CA 19-9 is a tumor-associated antigen, which was originally defined by a monoclonal antibody, most notably used in pancreatic cancer patients. Reports are mixed regarding this antigen and pre and postoperative determinations, as well as CA 19-9 measurements to monitor patients receiving chemotherapy or radiotherapy. The specificity and sensitivity of CA 19-9 is inadequate for reliable diagnosis in pancreatic cancer if used alone. High levels of CA 19-9 are increased in biliary disease due to the enhanced production of CA 19-9 from the biliary epithelial cells. Extreme increases in CA 19-9 levels can lead to a misdiagnosis of pancreatic or biliary malignancy. CA 19-9 should never be considered the gold standard for diagnosis. The evidence is insufficient to consider the use of tumor marker CA19-9 as medically necessary for the diagnosis of patients with GI cancer.

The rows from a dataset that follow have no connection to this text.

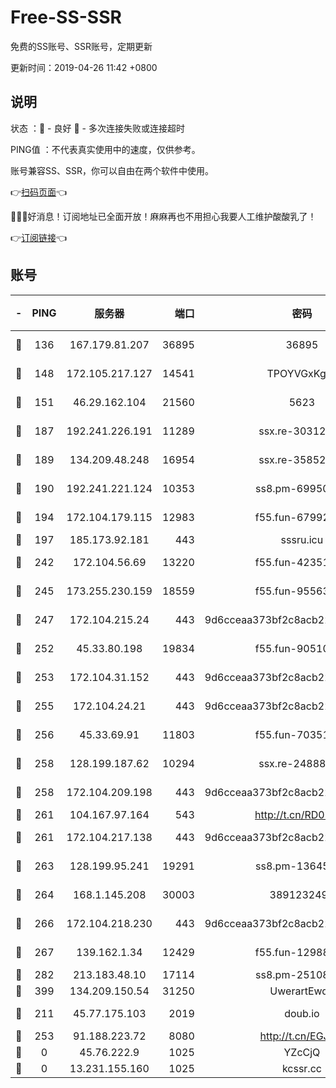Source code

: # Free-SS-SSR

免费的SS账号、SSR账号，定期更新

更新时间：2019-04-26 11:42 +0800

## 说明

状态     ：🙂 - 良好 🙁 - 多次连接失败或连接超时

PING值   ：不代表真实使用中的速度，仅供参考。

账号兼容SS、SSR，你可以自由在两个软件中使用。

👉[扫码页面](https://liesauer.github.io/Free-SS-SSR/)👈

🎉🎉🎉好消息！订阅地址已全面开放！麻麻再也不用担心我要人工维护酸酸乳了！

👉[订阅链接](https://www.liesauer.net/yogurt/subscribe?ACCESS_TOKEN=DAYxR3mMaZAsaqUb)👈

## 账号

|-|PING|服务器|端口|密码|加密方式|区域|
|:----:|:----:|:-----:|-----:|:----:|:----:|:----:|
|🙂|136|167.179.81.207|36895|36895|aes-256-cfb|JP|
|🙂|148|172.105.217.127|14541|TPOYVGxKglpi|aes-256-cfb|JP|
|🙂|151|46.29.162.104|21560|5623|aes-128-ctr|RU|
|🙂|187|192.241.226.191|11289|ssx.re-30312504|aes-256-cfb|US|
|🙂|189|134.209.48.248|16954|ssx.re-35852205|aes-256-cfb|US|
|🙂|190|192.241.221.124|10353|ss8.pm-69950970|aes-256-cfb|US|
|🙂|194|172.104.179.115|12983|f55.fun-67992168|aes-256-cfb|SG|
|🙂|197|185.173.92.181|443|sssru.icu|rc4-md5|RU|
|🙂|242|172.104.56.69|13220|f55.fun-42351111|aes-256-cfb|SG|
|🙂|245|173.255.230.159|18559|f55.fun-95563135|aes-256-cfb|US|
|🙂|247|172.104.215.24|443|9d6cceaa373bf2c8acb22e60b6a58be6|aes-256-cfb|US|
|🙂|252|45.33.80.198|19834|f55.fun-90510062|aes-256-cfb|US|
|🙂|253|172.104.31.152|443|9d6cceaa373bf2c8acb22e60b6a58be6|aes-256-cfb|US|
|🙂|255|172.104.24.21|443|9d6cceaa373bf2c8acb22e60b6a58be6|aes-256-cfb|US|
|🙂|256|45.33.69.91|11803|f55.fun-70351171|aes-256-cfb|US|
|🙂|258|128.199.187.62|10294|ssx.re-24888501|aes-256-cfb|SG|
|🙂|258|172.104.209.198|443|9d6cceaa373bf2c8acb22e60b6a58be6|aes-256-cfb|US|
|🙂|261|104.167.97.164|543|http://t.cn/RD0D7sx|rc4-md5|CA|
|🙂|261|172.104.217.138|443|9d6cceaa373bf2c8acb22e60b6a58be6|aes-256-cfb|US|
|🙂|263|128.199.95.241|19291|ss8.pm-13645319|aes-256-cfb|SG|
|🙂|264|168.1.145.208|30003|3891232494|aes-256-cfb|AU|
|🙂|266|172.104.218.230|443|9d6cceaa373bf2c8acb22e60b6a58be6|aes-256-cfb|US|
|🙂|267|139.162.1.34|12429|f55.fun-12988715|aes-256-cfb|SG|
|🙂|282|213.183.48.10|17114|ss8.pm-25108504|rc4-md5|RU|
|🙂|399|134.209.150.54|31250|UwerartEwqe|chacha20|IN|
|🙂|211|45.77.175.103|2019|doub.io|aes-128-ctr|SG|
|🙁|253|91.188.223.72|8080|http://t.cn/EGJIyrl|rc4-md5|RU|
|🙁|0|45.76.222.9|1025|YZcCjQ|rc4-md5|JP|
|🙁|0|13.231.155.160|1025|kcssr.cc|rc4-md5|JP|
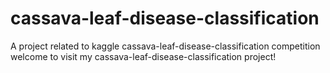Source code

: # cassava-leaf-disease-classification
A project related to kaggle cassava-leaf-disease-classification competition 
welcome to visit my cassava-leaf-disease-classification project!
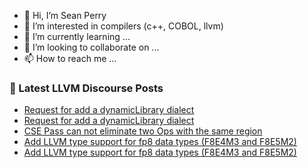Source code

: - 👋 Hi, I’m Sean Perry
- 👀 I’m interested in compilers (c++, COBOL, llvm)
- 🌱 I’m currently learning ...
- 💞️ I’m looking to collaborate on ...
- 📫 How to reach me ...

<!---
s66perry/s66perry is a ✨ special ✨ repository because its `README.md` (this file) appears on your GitHub profile.
You can click the Preview link to take a look at your changes.
--->
### 📕 Latest LLVM Discourse Posts

<!-- DISCOURSE-LLVM:START -->
- [Request for add a dynamicLibrary dialect](https://discourse.llvm.org/t/request-for-add-a-dynamiclibrary-dialect/67707#post_2)
- [Request for add a dynamicLibrary dialect](https://discourse.llvm.org/t/request-for-add-a-dynamiclibrary-dialect/67707#post_1)
- [CSE Pass can not eliminate two Ops with the same region](https://discourse.llvm.org/t/cse-pass-can-not-eliminate-two-ops-with-the-same-region/67669#post_11)
- [Add LLVM type support for fp8 data types &lpar;F8E4M3 and F8E5M2&rpar;](https://discourse.llvm.org/t/add-llvm-type-support-for-fp8-data-types-f8e4m3-and-f8e5m2/67598#post_16)
- [Add LLVM type support for fp8 data types &lpar;F8E4M3 and F8E5M2&rpar;](https://discourse.llvm.org/t/add-llvm-type-support-for-fp8-data-types-f8e4m3-and-f8e5m2/67598#post_15)
<!-- DISCOURSE-LLVM:END -->
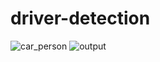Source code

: # driver-detection
![car_person](https://user-images.githubusercontent.com/84657258/185021608-a0e28477-ecd8-46d4-83d5-131dc03179b4.jpg)
![output](https://user-images.githubusercontent.com/84657258/185021626-eca856d6-487b-42d6-8298-2a7e6d8ebaf5.jpg)
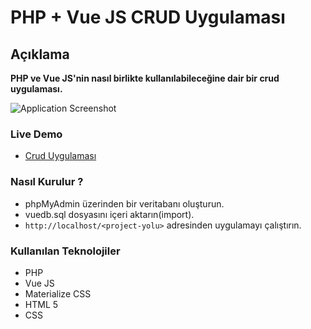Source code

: # PHP + Vue JS CRUD Uygulaması

## Açıklama 
**PHP ve Vue JS'nin nasıl birlikte kullanılabileceğine dair bir crud uygulaması.**

![Application Screenshot](https://raw.githubusercontent.com/mustafadalga/php-vue-crud/master/appScreenshot.png)


### Live Demo
 * [Crud Uygulaması](https://vue-php-crud.000webhostapp.com)

 
 
### Nasıl Kurulur ? 
* phpMyAdmin üzerinden bir veritabanı oluşturun.
* vuedb.sql dosyasını içeri aktarın(import).
* `http://localhost/<project-yolu>` adresinden uygulamayı çalıştırın.


### Kullanılan Teknolojiler
* PHP
* Vue JS
* Materialize CSS
* HTML 5
* CSS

Although limited, there exists some studies that suggest that the use of CA 19-9 for monitoring of patients with GI cancers is beneficial to providing information regarding the progression of disease and have practical value in the management of GI cancers. Recruitment for large scale studies is challenging, but the value to this technology is believed to be of value and thus is considered to have sufficient evidence to prove utility for the use of tumor marker CA 19-9 in the monitoring of patients with GI cancer.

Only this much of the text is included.